[![Open In Colab](https://colab.research.google.com/assets/colab-badge.svg)](https://colab.research.google.com/github/sarah1123/SciComp-F22-AM111/blob/main/00_python_tutorial/python_tutorial.ipynb)

# Python Tutorial

This tutorial is based on Python tutorials from previous years Harvard AM205 ([2021](https://github.com/chr1shr/am205_g_activities/tree/master/python_tutorial), 2019 and [2017](https://people.math.wisc.edu/~chr/am205/fall17/tutorial.html)). We will cover some basic Python programming topics that will be useful for this course:
- [Python syntax](#python-syntax)
- [Lists, loops, and iterations](#lists-loops-and-iterations)
    - [Indexing and slicing](#indexing-and-slicing)
    - [Copy and deep copy](#copy-and-deep-copy)
- [Formatted printing](#formatted-printing)
- [Functions and conditionals](#functions-and-conditionals)
- [Scientific computing with `NumPy`](#scientific-computing-with-numpy)
    - [Commonly used attributes](#commonly-used-attributes)
    - [Matrix operations](#matrix-operations)
    - [Make your code efficient](#make-your-code-efficient)
- [Plotting with `matplotlib`](#plotting-with-matplotlib)
    - [Customize your plot](#customize-your-plot)
    - [Animation](#animation)
- [Debugging tips](#debugging-tips)


For Python installation and (better) using practice, please check the `README.md` file. 

## Python syntax

Let us start by reviewing the fundamentals of Python syntax. Below are examples of defining variables, doing basic mathematical operations, and printing values. Unlike other programming languages like C++, Python does not require you to declare the type/class of a variable when defining it. Although most of the time, the language is smart enough to handle the conversion between a float and an int, we could run into bugs, e.g., when an int changes to a float. Therefore, when defining variables, we need to be specific about whether we want a float or an int (by adding `.` or `.0`) behind the integer number.

In [None]:
x = 3
y = 6
z = 7.0
print("x is %s, y is %s, and z is %s" % (str(type(x)), str(type(y)), str(type(z))))

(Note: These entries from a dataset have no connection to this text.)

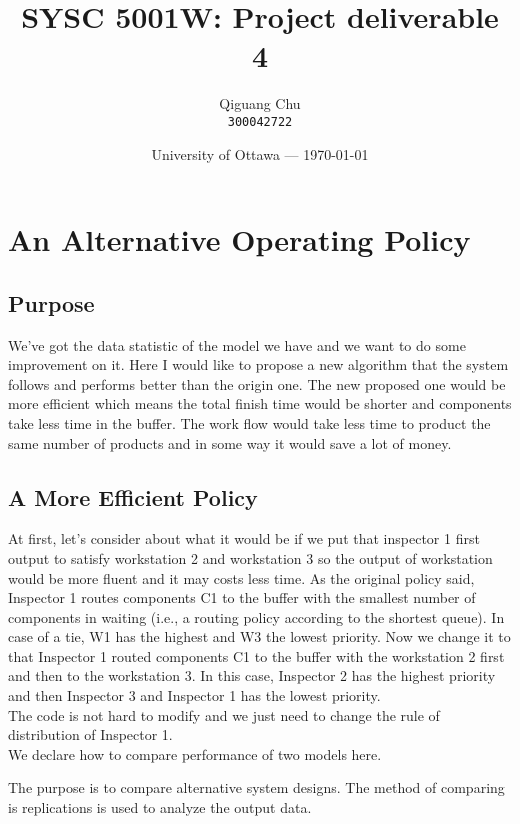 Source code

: \documentclass{article}
\title{SYSC 5001W: Project deliverable 4} %
\author{Qiguang Chu\\ \texttt{300042722}} %
\date{University of Ottawa --- \today} %
\begin{document}
\maketitle

\section{An Alternative Operating Policy}
\subsection{Purpose}
We've got the data statistic of the model we have and we want to do some improvement on it. Here I would like to propose a new algorithm that the system follows and performs better than the origin one. The new proposed one would be more efficient which means the total finish time would be shorter and components take less time in the buffer. The work flow would take less time to product the same number of products and in some way it would save a lot of money.

\subsection{A More Efficient Policy}
At first, let's consider about what it would be if we put that inspector 1 first output to satisfy workstation 2 and workstation 3 so the output of workstation would be more fluent and it may costs less time. As the original policy said, Inspector 1 routes components C1 to the buffer with the smallest number of components in waiting (i.e., a routing policy according to the shortest queue). In case of a tie, W1 has the highest and W3 the lowest priority. Now we change it to that Inspector 1 routed components C1 to the buffer with the workstation 2 first and then to the workstation 3. In this case, Inspector 2 has the highest priority and then Inspector 3 and Inspector 1 has the lowest priority. \\
The code is not hard to modify and we just need to change the rule of distribution of Inspector 1.\\






 We declare how to compare performance of two models here. 



The purpose is to compare alternative system designs. The method of comparing is replications is used to analyze the output data.
\end{document}
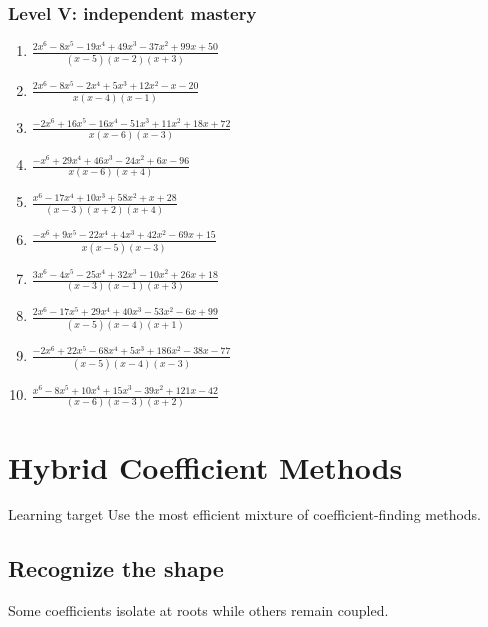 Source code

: \documentclass[11pt,oneside]{book}
\begin{document}
\subsection*{Level V: independent mastery}
\begin{enumerate}[leftmargin=*,label=\textbf{\arabic*.},itemsep=0.65\baselineskip]
\item $\displaystyle \frac{2 x^{6} - 8 x^{5} - 19 x^{4} + 49 x^{3} - 37 x^{2} + 99 x + 50}{\left(x - 5\right) \left(x - 2\right) \left(x + 3\right)}$
\item $\displaystyle \frac{2 x^{6} - 8 x^{5} - 2 x^{4} + 5 x^{3} + 12 x^{2} - x - 20}{x \left(x - 4\right) \left(x - 1\right)}$
\item $\displaystyle \frac{- 2 x^{6} + 16 x^{5} - 16 x^{4} - 51 x^{3} + 11 x^{2} + 18 x + 72}{x \left(x - 6\right) \left(x - 3\right)}$
\item $\displaystyle \frac{- x^{6} + 29 x^{4} + 46 x^{3} - 24 x^{2} + 6 x - 96}{x \left(x - 6\right) \left(x + 4\right)}$
\item $\displaystyle \frac{x^{6} - 17 x^{4} + 10 x^{3} + 58 x^{2} + x + 28}{\left(x - 3\right) \left(x + 2\right) \left(x + 4\right)}$
\item $\displaystyle \frac{- x^{6} + 9 x^{5} - 22 x^{4} + 4 x^{3} + 42 x^{2} - 69 x + 15}{x \left(x - 5\right) \left(x - 3\right)}$
\item $\displaystyle \frac{3 x^{6} - 4 x^{5} - 25 x^{4} + 32 x^{3} - 10 x^{2} + 26 x + 18}{\left(x - 3\right) \left(x - 1\right) \left(x + 3\right)}$
\item $\displaystyle \frac{2 x^{6} - 17 x^{5} + 29 x^{4} + 40 x^{3} - 53 x^{2} - 6 x + 99}{\left(x - 5\right) \left(x - 4\right) \left(x + 1\right)}$
\item $\displaystyle \frac{- 2 x^{6} + 22 x^{5} - 68 x^{4} + 5 x^{3} + 186 x^{2} - 38 x - 77}{\left(x - 5\right) \left(x - 4\right) \left(x - 3\right)}$
\item $\displaystyle \frac{x^{6} - 8 x^{5} + 10 x^{4} + 15 x^{3} - 39 x^{2} + 121 x - 42}{\left(x - 6\right) \left(x - 3\right) \left(x + 2\right)}$
\end{enumerate}
\chapter{Hybrid Coefficient Methods}
\begin{rulebox}{Learning target}
Use the most efficient mixture of coefficient-finding methods.
\end{rulebox}
\section{Recognize the shape}
Some coefficients isolate at roots while others remain coupled.
\end{document}
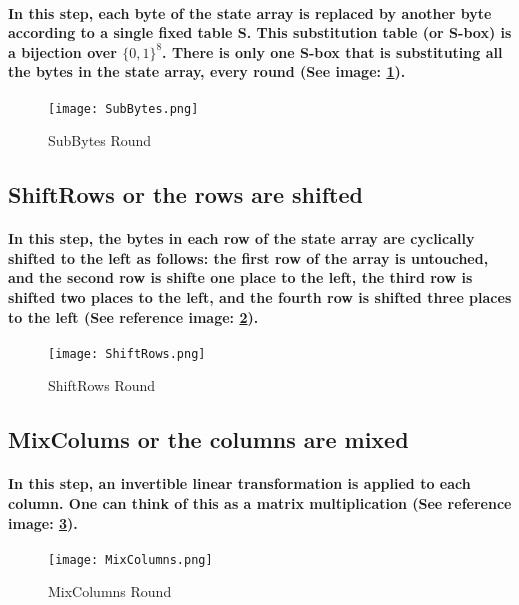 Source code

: \paragraph{In this step, each byte of the state array is replaced by another byte according to a single fixed table S. This substitution table (or S-box) is a bijection over $\{0,1\}^8$. There is only one S-box that is substituting all the bytes in the state array, every round (See image: \ref{fig: SubBytes}).}\cite[p. 186]{Katz}

\begin{figure}[H]
\centering
\texttt{[image: SubBytes.png]}
\caption{\label{fig: SubBytes} SubBytes Round}\cite[Webpage]{Crawford}
\end{figure}


\subsection{ShiftRows or the rows are shifted}
\paragraph{In this step, the bytes in each row of the state array are cyclically shifted to the left as follows: the first row of the array is untouched, and the second row is shifte one place to the left, the third row is shifted two places to the left, and the fourth row is shifted three places to the left (See reference image: \ref{fig: ShiftRows}).}\cite[p. 186]{Katz}

\begin{figure}[H]
\centering
\texttt{[image: ShiftRows.png]}
\caption{\label{fig: ShiftRows} ShiftRows Round}\cite[Webpage]{Crawford}
\end{figure}

\subsection{MixColums or the columns are mixed}
\paragraph{In this step, an invertible linear transformation is applied to each column. One can think of this as a matrix multiplication (See reference image: \ref{fig: MixColumns}).}\cite[p. 186]{Katz}

\begin{figure}[H]
\centering
\texttt{[image: MixColumns.png]}
\caption{\label{fig: MixColumns} MixColumns Round}\cite[Webpage]{Crawford}
\end{figure}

x *= y          # modify x in place
print("x =", x, "is", type(x))
x += z          # adding a float to an int will change the int to a float
print("x =", x, "is", type(x))

p = x / y       # regular floating point division
q = x // y      # integer division (float and int)
r = int(x) // y # integer division (int and int)
s = x % y       # modulo operation
print(p, q, r, s)

a = x**2        # raising to a power
b = x**-0.25
print(a, b)

## Lists, loops, and iterations

Lists are a general ordered set whose entries can store values, strings, other lists, objects, etc., and are defined using brackets `[]`. Lists do not always behave the same way as `NumPy` arrays (which we will get to later) and do not follow the same conventions with algebraic operations.

In [None]:
list1 = [1, 4, 9]
list2 = [16, 25, 36, 49]
sq = list1 + list2         # addition means concatenation
sq2 = 2*sq                 # multiplication multiplies the list length, not the values stored!
                           # note that this is very different from the multiplication of numpy arrays
print(sq)
print(sq2)

sum_sq = sum(sq)           # compute the sum of the list (add all elements)
print("Sum of squares: {}".format(sum_sq))

sort_sq = sorted(sq2)      # sort the list in asceding order
print("Sorted double squares: {}".format(sort_sq))

list1.append(0)            # append a new element at the end of the list
print(list1)
print(list1.pop(1), list1) # remove an element based on its index

A `for` loop can be used to iterate over values in a list. The syntax is `for <iterator> in <sequence>:` followed by an indented line below. There are a few different ways to iterate:

In [None]:
# range(N) for integer N generates a sequence 0, 1, ... N-1 for our iterator i to take on
# More generally, you can specify range(start, stop)
for i in range(len(sq)): 
    print(i, sq[i])

# Another equivalent way is to use the enumerate syntax to achieve the same as above
# i is the index that picks up each element in the list sq
for i, square in enumerate(sq):
    print(i, square)

# Lists are sequences, so the iterator can take on the list values directly
# But, it does not have a counter
for square in sq:
    print("The square is {}".format(square))

# Use enumerate to iterate over values while also incrementing a counter
for i, square in enumerate(sq):
    print("{} squared is {}".format(i+1, square))

Loops also provide a quick way to create lists as well using list comprehension:

In [None]:
sq = [i**2 for i in range(1,8)]
print(sq)

### Indexing and slicing

Python indexing starts from 0 (this differs from Matlab!), and the last valid index for a list or array of length $N$ is `N-1`. In addition, Python supports negative indexing, so that the index `-1` returns the last entry of the list, `-2` the second to last, and so on.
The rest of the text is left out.